Self-training via Metric Learning for Source-Free Domain Adaptation of Semantic Segmentation
Ibrahim Batuhan Akkaya, Ugur Halici
TL;DR
This paper tackles semantic segmentation under source-free domain adaptation, where access to source data is restricted. It introduces Self-Training via Metric-learning (STvM), a mean-teacher framework augmented with a target-domain reliability metric learned through proxy-based metric learning, and a metric-guided online ClassMix (MOCM) augmentation. Reliability scores scale pseudo-label gradients and govern patch-based mixing, enabling the student to learn from all predictions while mitigating erroneous supervision. Across GTA5-to-CityScapes, SYNTHIA-to-CityScapes, and Cityscapes-to-NTHU, STvM consistently outperforms state-of-the-art SFDA methods and shows robust behavior under varying hyper-parameters and random seeds.
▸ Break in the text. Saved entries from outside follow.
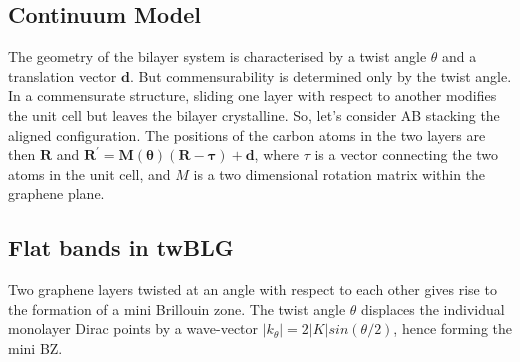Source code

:\subsection{Continuum Model}
The geometry of the bilayer system is characterised by a twist angle $\theta$ and a translation vector $\boldsymbol{d}$. But commensurability is determined only by the twist angle. In a commensurate structure, sliding one layer with respect to another modifies the unit cell but leaves the bilayer crystalline. So, let's consider AB stacking the aligned configuration. The positions of the carbon atoms in the two layers are then $\boldsymbol{R}$ and $\boldsymbol{R^\prime = M(\theta)(\boldsymbol{R}-\tau)+\boldsymbol{d}}$, where $\tau$ is a vector connecting the two atoms in the unit cell, and $M$ is a two dimensional rotation matrix within the graphene plane.

\subsection{Flat bands in twBLG}
Two graphene layers twisted at an angle with respect to each other gives rise to the formation of a mini Brillouin zone. The twist angle $\theta$ displaces the individual monolayer Dirac points by a wave-vector $|k_\theta|=2|K|sin(\theta/2)$, hence forming the mini BZ.

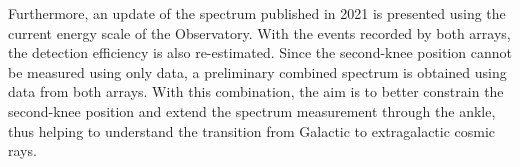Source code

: Furthermore, an update of the  spectrum published in 2021 is presented using the current energy scale of the Observatory.
With the events recorded by both arrays, the  detection efficiency is also re-estimated.
Since the second-knee position cannot be measured using only  data, a preliminary combined spectrum is obtained using data from both arrays.
With this combination, the aim is to better constrain the second-knee position and extend the spectrum measurement through the ankle, thus helping to understand the transition from Galactic to extragalactic cosmic rays.
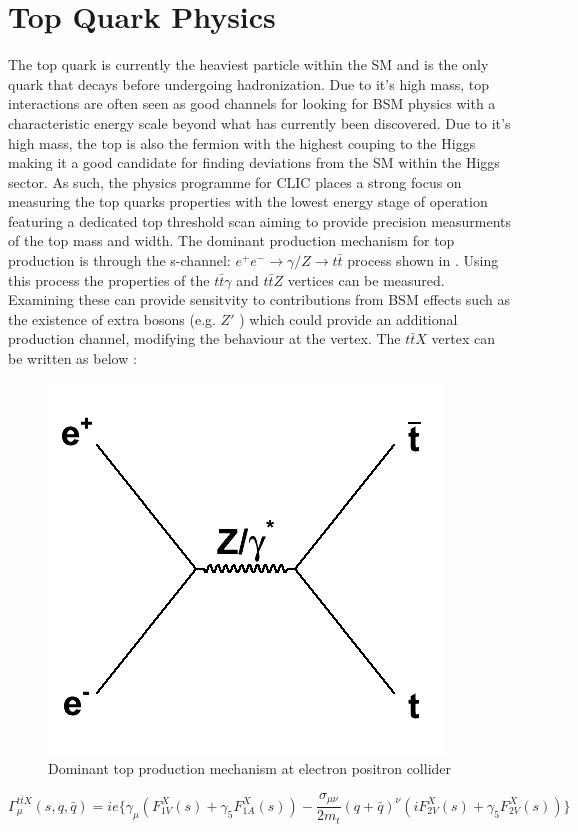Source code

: \section{Top Quark Physics}


The top quark is currently the heaviest particle within the \ac{SM} and is the only quark that decays before undergoing hadronization. Due to it's high mass, top interactions are often seen as good channels for looking for \ac{BSM} physics with a characteristic energy scale beyond what has currently been discovered. Due to it's high mass, the top is also the fermion with the highest couping to the Higgs making it a good candidate for finding deviations from the \ac{SM} within the Higgs sector. As such, the physics programme for \ac{CLIC} places a strong focus on measuring the top quarks properties with the lowest energy stage of operation featuring a dedicated top threshold scan aiming to provide precision measurments of the top mass and width. The dominant production mechanism for top production is through the s-channel: $e^+e^-\rightarrow\gamma /Z\rightarrow t\bar{t}$ process shown in . Using this process the properties of the $t\bar{t}\gamma$ and $t\bar{t}Z$ vertices can be measured. Examining these can provide sensitvity to contributions from \ac{BSM} effects such as the existence of extra bosons (e.g. $Z'$ \cite{Langacker:2008yv}) which could provide an additional production channel, modifying the behaviour at the vertex. The  $t\bar{t}X$ vertex can be written as below \cite{Amjad:2015mma}:

\begin{figure}
\centering
\includegraphics[width=0.35\linewidth]{Theory/fig/ttFeynmann}
\caption[Dominant top production mechanism at electron positron colliders]{Dominant top production mechanism at electron positron collider}
\label{fig:topFeynmann}
\end{figure}

\begin{equation}
\Gamma_{\mu}^{t\bar{t}X}(s,q,\bar{q})= ie\{ \gamma_{\mu}(F_{1V}^{X}(s)+ \gamma_{5}F_{1A}^{X}(s)) - \frac{\sigma_{\mu\nu}}{2m_t}(q+\bar{q})^{\nu}(iF_{2V}^{X}(s) + \gamma_{5}F_{2V}^{X}(s))\}
\end{equation}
The combination of a learned reliability metric and MOCM provides a principled approach to suppress noise and enhance supervision in a source-free setting, with practical impact for privacy-preserving semantic segmentation tasks.
Abstract
Unsupervised source-free domain adaptation methods aim to train a model for the target domain utilizing a pretrained source-domain model and unlabeled target-domain data, particularly when accessibility to source data is restricted due to intellectual property or privacy concerns. Traditional methods usually use self-training with pseudo-labeling, which is often subjected to thresholding based on prediction confidence. However, such thresholding limits the effectiveness of self-training due to insufficient supervision. This issue becomes more severe in a source-free setting, where supervision comes solely from the predictions of the pre-trained source model. In this study, we propose a novel approach by incorporating a mean-teacher model, wherein the student network is trained using all predictions from the teacher network. Instead of employing thresholding on predictions, we introduce a method to weight the gradients calculated from pseudo-labels based on the reliability of the teacher's predictions. To assess reliability, we introduce a novel approach using proxy-based metric learning. Our method is evaluated in synthetic-to-real and cross-city scenarios, demonstrating superior performance compared to existing state-of-the-art methods.